**Work order**
Where does the word "attempts" occur in the entries below? Copy every line that has it.

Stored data
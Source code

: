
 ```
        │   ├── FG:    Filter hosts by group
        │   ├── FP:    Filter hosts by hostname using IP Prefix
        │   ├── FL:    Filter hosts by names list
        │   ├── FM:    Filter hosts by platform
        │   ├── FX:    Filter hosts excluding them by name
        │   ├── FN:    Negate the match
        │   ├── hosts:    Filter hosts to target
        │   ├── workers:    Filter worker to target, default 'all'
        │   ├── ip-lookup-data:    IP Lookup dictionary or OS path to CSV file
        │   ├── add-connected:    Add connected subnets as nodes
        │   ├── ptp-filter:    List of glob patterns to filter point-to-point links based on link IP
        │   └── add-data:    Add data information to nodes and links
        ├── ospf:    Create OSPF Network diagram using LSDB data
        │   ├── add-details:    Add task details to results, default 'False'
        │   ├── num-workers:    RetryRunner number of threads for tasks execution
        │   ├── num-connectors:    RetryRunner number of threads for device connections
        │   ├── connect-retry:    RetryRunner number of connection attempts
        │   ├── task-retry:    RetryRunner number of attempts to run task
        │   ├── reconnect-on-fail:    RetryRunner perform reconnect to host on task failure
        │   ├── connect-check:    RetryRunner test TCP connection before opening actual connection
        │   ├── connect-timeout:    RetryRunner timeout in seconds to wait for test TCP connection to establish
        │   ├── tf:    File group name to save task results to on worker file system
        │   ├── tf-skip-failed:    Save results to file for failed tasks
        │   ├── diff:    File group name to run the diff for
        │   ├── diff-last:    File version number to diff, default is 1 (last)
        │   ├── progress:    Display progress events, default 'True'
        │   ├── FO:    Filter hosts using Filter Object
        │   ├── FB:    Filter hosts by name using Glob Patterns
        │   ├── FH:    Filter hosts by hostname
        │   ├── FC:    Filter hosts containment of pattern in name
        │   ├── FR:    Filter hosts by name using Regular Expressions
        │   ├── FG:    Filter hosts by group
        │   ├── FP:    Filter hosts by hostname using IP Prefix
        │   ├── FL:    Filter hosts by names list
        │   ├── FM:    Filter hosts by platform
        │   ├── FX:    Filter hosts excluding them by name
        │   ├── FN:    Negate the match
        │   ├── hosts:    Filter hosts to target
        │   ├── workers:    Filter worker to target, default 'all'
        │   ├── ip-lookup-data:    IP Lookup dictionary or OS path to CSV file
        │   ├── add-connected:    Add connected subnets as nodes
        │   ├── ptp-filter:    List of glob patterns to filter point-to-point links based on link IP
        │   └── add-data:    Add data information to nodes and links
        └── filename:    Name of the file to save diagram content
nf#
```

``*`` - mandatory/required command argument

**Written response**
        │   ├── connect-retry:    RetryRunner number of connection attempts
        │   ├── task-retry:    RetryRunner number of attempts to run task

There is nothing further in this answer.